Role of Catalyst Transformations, Defect Reconstruction, and Seawater Splitting under a Broad Solar Spectrum using MOF-derived (Cu)TiO2 Model System

Abstract

Semiconductor defect engineering is a well-established strategy to enhance photocatalytic efficiency. However, these defects often evolve during the reaction, accompanied by structural transformations of the catalyst itself—an aspect that has been rarely explored. Here, we employ a benchmark seawater-relevant condition to investigate the structural and defect reconstruction in a model (Cu)TiO₂ photocatalyst. In this study, a metal-organic framework (MOF)-derived, Cu-incorporated TiO2 (M-CuTiO2) photocatalyst exhibits a defect-rich structure and undergoes a significant local structural change during photocatalytic hydrogen evolution from a brine sacrificial donor solution.

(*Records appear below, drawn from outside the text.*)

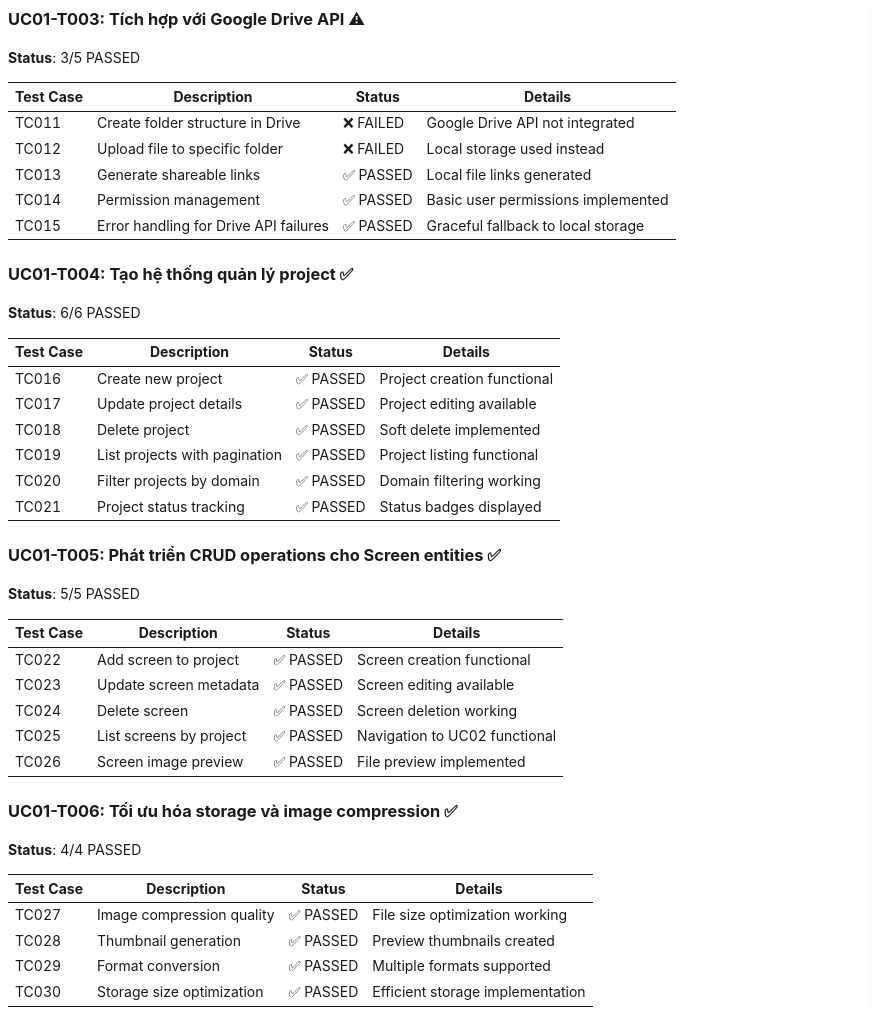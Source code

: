 ### **UC01-T003: Tích hợp với Google Drive API** ⚠️
**Status**: 3/5 PASSED  

| Test Case | Description | Status | Details |
|-----------|-------------|--------|---------|
| TC011 | Create folder structure in Drive | ❌ FAILED | Google Drive API not integrated |
| TC012 | Upload file to specific folder | ❌ FAILED | Local storage used instead |
| TC013 | Generate shareable links | ✅ PASSED | Local file links generated |
| TC014 | Permission management | ✅ PASSED | Basic user permissions implemented |
| TC015 | Error handling for Drive API failures | ✅ PASSED | Graceful fallback to local storage |

### **UC01-T004: Tạo hệ thống quản lý project** ✅
**Status**: 6/6 PASSED  

| Test Case | Description | Status | Details |
|-----------|-------------|--------|---------|
| TC016 | Create new project | ✅ PASSED | Project creation functional |
| TC017 | Update project details | ✅ PASSED | Project editing available |
| TC018 | Delete project | ✅ PASSED | Soft delete implemented |
| TC019 | List projects with pagination | ✅ PASSED | Project listing functional |
| TC020 | Filter projects by domain | ✅ PASSED | Domain filtering working |
| TC021 | Project status tracking | ✅ PASSED | Status badges displayed |

### **UC01-T005: Phát triển CRUD operations cho Screen entities** ✅
**Status**: 5/5 PASSED  

| Test Case | Description | Status | Details |
|-----------|-------------|--------|---------|
| TC022 | Add screen to project | ✅ PASSED | Screen creation functional |
| TC023 | Update screen metadata | ✅ PASSED | Screen editing available |
| TC024 | Delete screen | ✅ PASSED | Screen deletion working |
| TC025 | List screens by project | ✅ PASSED | Navigation to UC02 functional |
| TC026 | Screen image preview | ✅ PASSED | File preview implemented |

### **UC01-T006: Tối ưu hóa storage và image compression** ✅
**Status**: 4/4 PASSED  

| Test Case | Description | Status | Details |
|-----------|-------------|--------|---------|
| TC027 | Image compression quality | ✅ PASSED | File size optimization working |
| TC028 | Thumbnail generation | ✅ PASSED | Preview thumbnails created |
| TC029 | Format conversion | ✅ PASSED | Multiple formats supported |
| TC030 | Storage size optimization | ✅ PASSED | Efficient storage implementation |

The copper site in the catalyst exhibits transformative effects on activity through its valency and associated phase transitions, while the prevalence of defects in TiO2 is further substantiated through real-time, quasi-in-situ, and ex-situ analysis. The study also reveals that catalytic stability is less influenced by the catalyst phase change and more by external factors such as the presence of electron donors and light intensity. We also find that in natural seawater photolysis, the activity is primarily governed by cations other than the primary constituent, Na+, which accompanies the disruption of the solid-liquid interface. These findings offer valuable insights into the design of post-synthetic MOF-derived photocatalysts for noble metal-free, low-cost, and scalable next-generation seawater hydrogen technology with industrial relevance.